Hello, can anyone help on this topic?

@raulchen could you help on this one?

Hi @JUAN_CHEN ,
If it’s an actor task, the next action is direct_actor_submitter_->SubmitTask(task_spec) at ray/core_worker.cc at master · ray-project/ray · GitHub .

If it’s normal task, the next action is direct_task_submitter_->SubmitTask() at ray/core_worker.cc at master · ray-project/ray · GitHub .

Some local scheduling things are considered at direct_actor_submitter or direct_task_submitter.

Does this answer your question?

1 Like

Thanks @jovany-wang . I did see that code CoreWorkerDirectTaskSubmitter::SubmitTask(TaskSpecification task_spec) . I think this is a very critical code snippet . However, I have multiply questions about what is inside the function. Can you help to answer them?

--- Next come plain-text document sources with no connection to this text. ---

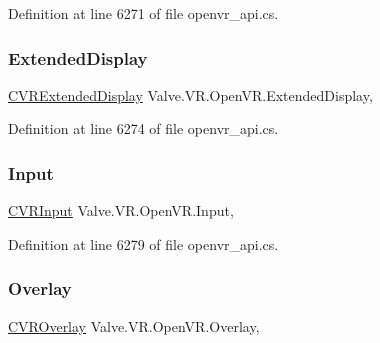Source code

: Definition at line 6271 of file openvr\+\_\+api.\+cs.

\mbox{\label{class_valve_1_1_v_r_1_1_open_v_r_a227c90cd1dd0575cbaca0784a3d588ca}} 
\subsubsection{\texorpdfstring{ExtendedDisplay}{ExtendedDisplay}}
{\footnotesize\ttfamily \mbox{\hyperlink{class_valve_1_1_v_r_1_1_c_v_r_extended_display}{C\+V\+R\+Extended\+Display}} Valve.\+V\+R.\+Open\+V\+R.\+Extended\+Display\hspace{0.3cm}{\ttfamily [static]}, {\ttfamily [get]}}



Definition at line 6274 of file openvr\+\_\+api.\+cs.

\mbox{\label{class_valve_1_1_v_r_1_1_open_v_r_a7654f626318585e535bbcdca6a2b01ec}} 
\subsubsection{\texorpdfstring{Input}{Input}}
{\footnotesize\ttfamily \mbox{\hyperlink{class_valve_1_1_v_r_1_1_c_v_r_input}{C\+V\+R\+Input}} Valve.\+V\+R.\+Open\+V\+R.\+Input\hspace{0.3cm}{\ttfamily [static]}, {\ttfamily [get]}}



Definition at line 6279 of file openvr\+\_\+api.\+cs.

\mbox{\label{class_valve_1_1_v_r_1_1_open_v_r_a03223e58125dbd40477879c4283728a3}} 
\subsubsection{\texorpdfstring{Overlay}{Overlay}}
{\footnotesize\ttfamily \mbox{\hyperlink{class_valve_1_1_v_r_1_1_c_v_r_overlay}{C\+V\+R\+Overlay}} Valve.\+V\+R.\+Open\+V\+R.\+Overlay\hspace{0.3cm}{\ttfamily [static]}, {\ttfamily [get]}}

  1. when lease client invokes RequestWorkerLease in CoreWorkerDirectTaskSubmitter , I think the node manage would invoke HandleRequestWorkerLease to handle the request. Can you tell me where he assigns the suitable worker to this lease, and how the raylet collaborates with the GCS to get the remote worker lease.
  2. after it gets the suitable worker, it finally invokes PushNormalTask on CoreWorkerClientInterface. So if the task is java code task, how would the remote java worker execute the task. Can you tell the process when invokes PushNormalTask .

Thank you for your response and help.

Sorry for the delay reply.

(1)
It depends on what kind of task here. If it’s a normal task, node_manager:: HandleRequestWorkerLease() will reject this request if this raylet is not able to start a worker to run this task(see this line ray/node_manager.cc at master · ray-project/ray · GitHub). And then direct_task_submitter will receive the reply and then re-lease-worker-to-a-new-raylet(see this line ray/direct_task_transport.cc at master · ray-project/ray · GitHub).

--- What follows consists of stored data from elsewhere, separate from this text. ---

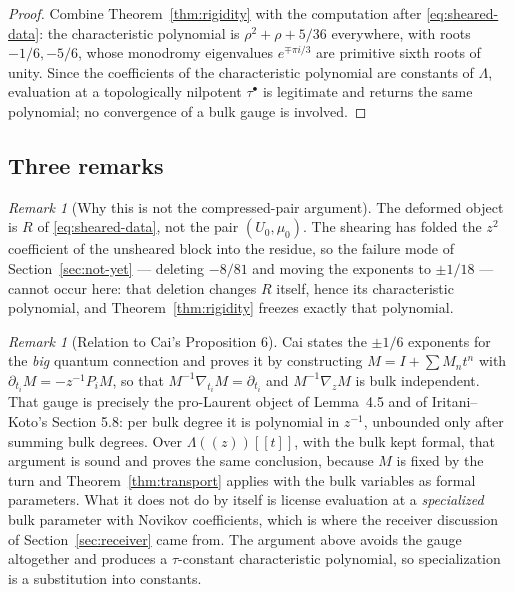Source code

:\documentclass[11pt]{article}
\theoremstyle{definition}
\theoremstyle{remark}
\newtheorem{remark}[theorem]{Remark}
\begin{document}
\begin{proof}
Combine Theorem~\ref{thm:rigidity} with the computation after
\eqref{eq:sheared-data}: the characteristic polynomial is $\rho^2+\rho+5/36$
everywhere, with roots $-1/6,-5/6$, whose monodromy eigenvalues
$e^{\mp\pi i/3}$ are primitive sixth roots of unity. Since the coefficients of
the characteristic polynomial are constants of $\Lambda$, evaluation at a
topologically nilpotent $\tau^\bullet$ is legitimate and returns the same
polynomial; no convergence of a bulk gauge is involved.
\end{proof}

\subsection*{Three remarks}

\begin{remark}[Why this is not the compressed-pair argument]
The deformed object is $R$ of \eqref{eq:sheared-data}, not the pair
$(U_0,\mu_0)$. The shearing has folded the $z^2$ coefficient of the unsheared
block into the residue, so the failure mode of Section~\ref{sec:not-yet} ---
deleting $-8/81$ and moving the exponents to $\pm1/18$ --- cannot occur here:
that deletion changes $R$ itself, hence its characteristic polynomial, and
Theorem~\ref{thm:rigidity} freezes exactly that polynomial.
\end{remark}

\begin{remark}[Relation to Cai's Proposition 6]
Cai states the $\pm1/6$ exponents for the \emph{big} quantum connection and
proves it by constructing $M=I+\sum M_n t^n$ with $\partial_{t_i}M=-z^{-1}P_iM$,
so that $M^{-1}\nabla_{t_i}M=\partial_{t_i}$ and $M^{-1}\nabla_zM$ is bulk
independent. That gauge is precisely the pro-Laurent object of
Lemma~4.5 and of Iritani--Koto's Section 5.8: per bulk degree it is polynomial
in $z^{-1}$, unbounded only after summing bulk degrees. Over
$\Lambda((z))[[t]]$, with the bulk kept formal, that argument is sound and
proves the same conclusion, because $M$ is fixed by the turn and
Theorem~\ref{thm:transport} applies with the bulk variables as formal
parameters. What it does not do by itself is license evaluation at a
\emph{specialized} bulk parameter with Novikov coefficients, which is where the
receiver discussion of Section~\ref{sec:receiver} came from. The argument above
avoids the gauge altogether and produces a $\tau$-constant characteristic
polynomial, so specialization is a substitution into constants.
\end{remark}
\end{document}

If it’s a actor creation task, it’ll not reach the line direct_task_submitter->LeaseWorker(), it will request a CreateActor to GCS, and then GCS chooses a raylet to run the task. GCS requestWorkerLease from raylet. And then raylet will invoke HandleRequestWorkerLease() as well. So you can see some IsActorCreationTask() condition in HandleRequestWorkerLease.

(2) A Java worker process will be startted by WorkerPool in node manager. CoreWorker::HandleTask() will be invoked if raylet push a normal task to it(ray/direct_actor_transport.cc at master · ray-project/ray · GitHub). normal_scheduling_queue_->Add() will append the task to the queue, and then normal_scheduling_queue->ScheduleRequests() will invoke the accept_callback which is defined already at ray/io_ray_runtime_RayNativeRuntime.cc at master · ray-project/ray · GitHub

@JUAN_CHEN If you’re more interested in how Ray Java worker works, slack will be a better place that we can talk about more details.

Thank you @jovany-wang . I am very interested in how the worker works. I will go to Slack. Thank you.